Sin consultarme pone tres cucharadas de azúcar en cada uno de los pocillos. Cuando intento incorporarme para tomar mi espresso levanta una mano y me detiene con severidad. Luego me alcanza mi café y va a tomar el suyo en su butaca, detrás del escritorio. Saca de una gaveta un largo habano cuya punta recorta con un pequeño cortaplumas. Mientras bebo ese almíbar amargo dice que hay que tener en cuenta que el Doge dejó la enorme suma de 12.000 ducados para la construcción del monumento… Esboza una sonrisa irónica, enciende su cigarro y suelta una gran nube de humo. Agrega que estamos en Venecia, y que allí el dinero, para bien o para mal, lo explica todo. Es cierto que Longhena fue uno de los arquitectos más importantes del barroco veneciano. Estuvo muy influido por Jacopo Sansovino y por Andrea Palladio, fue un artífice de la suntuosidad y los efectos dramáticos del claroscuro. De seguro ya he visto su obra maestra, la basílica Santa Maria della Salute. Que Longhena estuviera metido en ese “kitsch” barroco no le parece especialmente raro. A pesar de su fama, Longhena no era un tipo con mayores escrúpulos y a los 70 años solo tenía que poner su firma y embolsarse el dinero. Aunque se le adjudique a él el diseño de ese monumento, Ambrogio cree que lo único que hizo fue aceptar las precisas instrucciones que el Doge dejó asentadas en su testamento. Después de todo, dice sonriendo con sarcasmo, el mal gusto de la obra representa muy bien a Pesaro.

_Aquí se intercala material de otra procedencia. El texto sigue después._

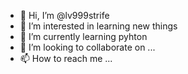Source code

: - 👋 Hi, I’m @lv999strife
- 👀 I’m interested in learning new things
- 🌱 I’m currently learning pyhton
- 💞️ I’m looking to collaborate on ...
- 📫 How to reach me ...

<!---
lv999strife/lv999strife is a ✨ special ✨ repository because its `README.md` (this file) appears on your GitHub profile.
You can click the Preview link to take a look at your changes.
--->
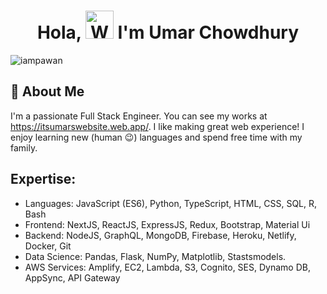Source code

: <h1 align="center"> Hola, <img src="https://raw.githubusercontent.com/nixin72/nixin72/master/wave.gif" 
         alt="Waving hand animated gif"
         height="45"
         width="45" /> I'm Umar Chowdhury</h1>

<p align="left"> <img src="https://komarev.com/ghpvc/?username=iampawan&label=Views&color=blue&style=plastic&style=for-the-badge" alt="iampawan" /> </p>


## 🚀 About Me
I'm a passionate Full Stack Engineer. You can see my works at https://itsumarswebsite.web.app/. I like making great web experience! I enjoy learning new (human 😉) languages and spend free time with my family. 


## Expertise: 
- Languages:  JavaScript (ES6), Python, TypeScript, HTML, CSS, SQL, R, Bash
- Frontend: NextJS, ReactJS, ExpressJS, Redux, Bootstrap, Material Ui
- Backend: NodeJS, GraphQL, MongoDB, Firebase, Heroku, Netlify, Docker, Git 
- Data Science: Pandas, Flask, NumPy, Matplotlib, Stastsmodels.
- AWS Services: Amplify, EC2, Lambda, S3, Cognito, SES, Dynamo DB, AppSync, API Gateway

<!--
**umarfchy/umarfchy** is a ✨ _special_ ✨ repository because its `README.md` (this file) appears on your GitHub profile.

Here are some ideas to get you started:

- 🔭 I’m currently working on ...
- 🌱 I’m currently learning ...
- 👯 I’m looking to collaborate on ...
- 🤔 I’m looking for help with ...
- 💬 Ask me about ...
- 📫 How to reach me: ...
- 😄 Pronouns: ...
- ⚡ Fun fact: ...
-->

Afirma que el Doge era un trepador muy ambicioso. Provenía de una familia rica y se metió muy temprano en política. A pesar de obtener muchos cargos honorables, su reputación estuvo lejos de ser intachable.
En 1642, cuando comandaba la guarnición de Pontelagoscuro, abandonó su puesto y salió despavorido al acercarse el enemigo. Años después estuvo implicado en un escándalo por malversación de fondos oficiales. También utilizó sus cargos públicos para apropiarse de tierras y acrecentar aún más su fortuna.